理念を「法」にしていくための試行錯誤

佐宗 最近、青木さんはChatGPTで動くBotづくりをされていると伺いましたが、今おっしゃったような変化を見据えたトライアルなんでしょうか?

青木 そうですね。この背景にあるのは「理念」だけでなく「法」というものに対する問題意識です。僕は最近、「僕が存在しない世界」のことをよく想像しているんです。組織として成熟していく流れを考えたとき、クラシコムの理念の部分はかなりよく出来上がってきている。

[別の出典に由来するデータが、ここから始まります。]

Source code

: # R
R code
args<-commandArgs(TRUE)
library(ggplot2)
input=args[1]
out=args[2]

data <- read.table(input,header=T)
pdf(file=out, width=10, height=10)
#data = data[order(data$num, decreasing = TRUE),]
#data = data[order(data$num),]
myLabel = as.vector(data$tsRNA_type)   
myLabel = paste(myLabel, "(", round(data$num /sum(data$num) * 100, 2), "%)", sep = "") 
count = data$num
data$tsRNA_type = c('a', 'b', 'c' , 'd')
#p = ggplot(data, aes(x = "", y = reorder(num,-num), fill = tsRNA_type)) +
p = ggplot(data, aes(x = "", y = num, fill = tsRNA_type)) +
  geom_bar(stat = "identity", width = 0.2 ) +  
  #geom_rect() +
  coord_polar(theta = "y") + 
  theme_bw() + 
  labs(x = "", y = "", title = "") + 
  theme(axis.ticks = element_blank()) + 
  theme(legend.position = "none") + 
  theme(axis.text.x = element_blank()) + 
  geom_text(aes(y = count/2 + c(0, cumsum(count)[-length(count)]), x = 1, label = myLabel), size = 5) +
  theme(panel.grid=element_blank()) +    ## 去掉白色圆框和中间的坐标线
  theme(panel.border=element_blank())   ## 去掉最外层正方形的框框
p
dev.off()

となると、次に僕がいなくても組織が動くようになるためには、「法のようなもの」が必要になるのかもしれないなあと考えているんです。

古代中国では孔子を始祖とする儒家という集団が出てきて、言ってみれば理念のようなものを説きましたよね。それが社会の中に実装されていったわけですが、それだけでは合意形成がうまくいかない部分が出てきた。そこで法によるガバナンスを説くいわゆる法家が登場して、理念をシステムとして成り立たようとする動きが出てきたわけです。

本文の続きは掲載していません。